September 2023
Dear Friend of Golden View Classical Academy,
In August we received a complaint from an attorney in Washington, D.C. who works for an organization that claims to police the boundary between church and state. Our apparent offense was the inclusion of religious content in Western Civilization I (a 9th Grade class), and in the letter we are accused of forcing students to accept the truth of biblical accounts of events such as the burning bush and the flood. By doing that, the attorney claims, we are violating the Establishment Clause of the First Amendment in the U.S. Constitution.
It’s a big accusation, and one which we think is entirely without support, in fact and law. We penned a response and sent it to them on September 17 (Constitution Day). Here it is, in full:
Dear Mr.
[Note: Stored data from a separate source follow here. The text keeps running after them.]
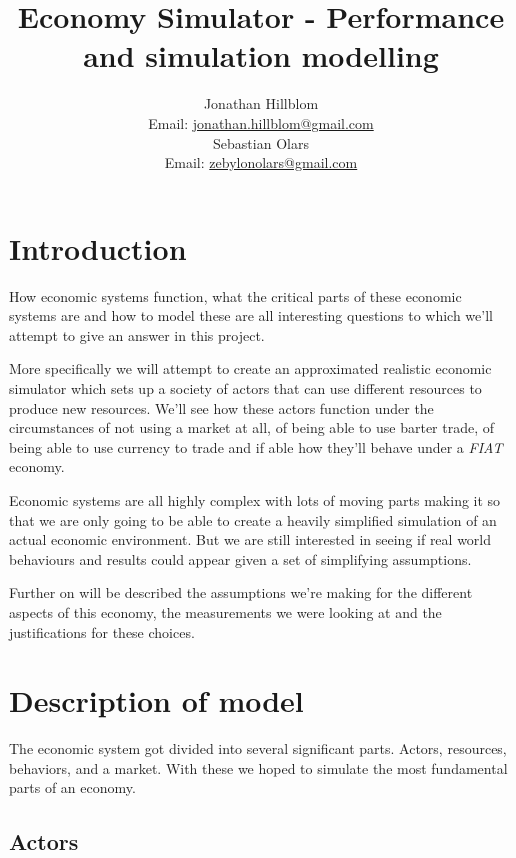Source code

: \documentclass[11p]{article}
\begin{document}
\title{Economy Simulator - Performance and simulation modelling}
\author{Jonathan Hillblom \\ Email: \href{mailto:jonathan.hillblom@gmail.com}{jonathan.hillblom@gmail.com}
\\
Sebastian Olars \\ Email: \href{mailto: zebylonolars@gmail.com}{zebylonolars@gmail.com}}
\maketitle
\section{Introduction}

How economic systems function, what the critical parts of these economic systems are and how to model these are all interesting questions to which we'll attempt to give an answer in this project.

More specifically we will attempt to create an approximated realistic economic simulator which sets up a society of actors that can use different resources to produce new resources. We'll see how these actors function under the circumstances of not using a market at all, of being able to use barter trade, of being able to use currency to trade and if able how they'll behave under a \textit{FIAT} economy.

Economic systems are all highly complex with lots of moving parts making it so that we are only going to be able to create a heavily simplified simulation of an actual economic environment. But we are still interested in seeing if real world behaviours and results could appear given a set of simplifying assumptions.

Further on will be described the assumptions we're making for the different aspects of this economy, the measurements we were looking at and the justifications for these choices.

\section{Description of model}
The economic system got divided into several significant parts. Actors, resources, behaviors, and a market. With these we hoped to simulate the most fundamental parts of an economy.

\subsection{Actors}
\end{document}
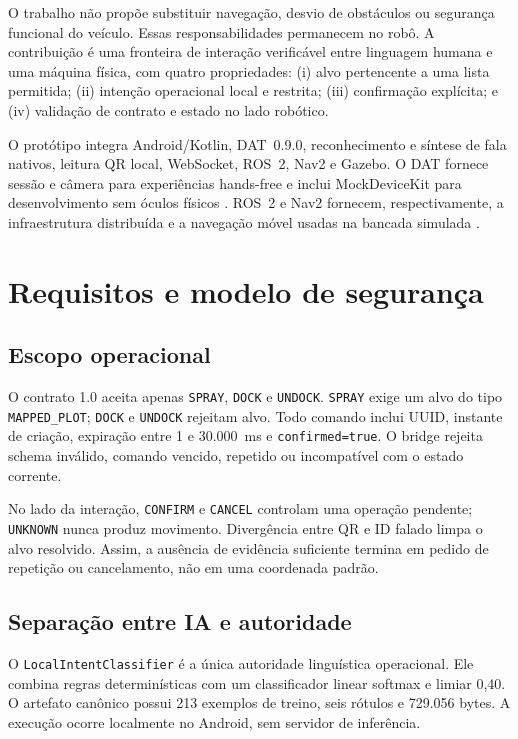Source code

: \documentclass[conference]{IEEEtran}
\begin{document}
O trabalho não propõe substituir navegação, desvio de obstáculos ou segurança funcional do veículo. Essas responsabilidades permanecem no robô. A contribuição é uma fronteira de interação verificável entre linguagem humana e uma máquina física, com quatro propriedades: (i) alvo pertencente a uma lista permitida; (ii) intenção operacional local e restrita; (iii) confirmação explícita; e (iv) validação de contrato e estado no lado robótico.

O protótipo integra Android/Kotlin, DAT~0.9.0, reconhecimento e síntese de fala nativos, leitura QR local, WebSocket, ROS~2, Nav2 e Gazebo. O DAT fornece sessão e câmera para experiências hands-free e inclui MockDeviceKit para desenvolvimento sem óculos físicos \cite{meta-dat}. ROS~2 e Nav2 fornecem, respectivamente, a infraestrutura distribuída e a navegação móvel usadas na bancada simulada \cite{macenski2022ros2,macenski2020marathon2}.

\section{Requisitos e modelo de segurança}

\subsection{Escopo operacional}

O contrato 1.0 aceita apenas \texttt{SPRAY}, \texttt{DOCK} e \texttt{UNDOCK}. \texttt{SPRAY} exige um alvo do tipo \texttt{MAPPED\_PLOT}; \texttt{DOCK} e \texttt{UNDOCK} rejeitam alvo. Todo comando inclui UUID, instante de criação, expiração entre 1 e 30.000~ms e \texttt{confirmed=true}. O bridge rejeita schema inválido, comando vencido, repetido ou incompatível com o estado corrente.

No lado da interação, \texttt{CONFIRM} e \texttt{CANCEL} controlam uma operação pendente; \texttt{UNKNOWN} nunca produz movimento. Divergência entre QR e ID falado limpa o alvo resolvido. Assim, a ausência de evidência suficiente termina em pedido de repetição ou cancelamento, não em uma coordenada padrão.

\subsection{Separação entre IA e autoridade}

O \texttt{LocalIntentClassifier} é a única autoridade linguística operacional. Ele combina regras determinísticas com um classificador linear softmax e limiar 0,40. O artefato canônico possui 213 exemplos de treino, seis rótulos e 729.056 bytes. A execução ocorre localmente no Android, sem servidor de inferência.
\end{document}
Doe,
Happy Constitution Day!
You and your client accuse a teacher, the principal, and the Board of Directors of Golden View Classical Academy, in their various roles and functions, of violating the US Constitution’s Establishment Clause. Specifically, by including biblical passages in the course of instruction and in student assessment, you accuse us of “fly[ing] in the face of history and the law,” and furthermore that our actions “cannot be squared with the constitutional duties of a public school.” This is a grave accusation, and had the assertions been grounded in an accurate understanding of the course or curriculum, we’d consider what might be done to remedy our errors. As it stands, we do not share your or your client’s concerns about any such violation.
To prove your point, you have provided a hand-picked list of questions from class assignments in our 9th Grade Western Civilization I class, and have not included any of the meaningful context that would reveal the baselessness of the accusation. Particularly instructive is the following question you raise from one of our assignments:
“Consider how God creates. Consider how Enlil and the other gods create. What does this reveal about the Hebrew God, Enlil, and the other gods?”
Do you notice how a reasonable person would see that it proves our evenhandedness by including two wildly different creation accounts, and gods? Your case would be better had you not included it, just as you have not included the very great majority of questions from our class. As part of Western Civilization, not only do students study Greek and Roman religions, but Jewish and Christian and others. By including this question, are you accusing us of reviving the ancient Sumerian pantheon and having students “regurgitate” answers?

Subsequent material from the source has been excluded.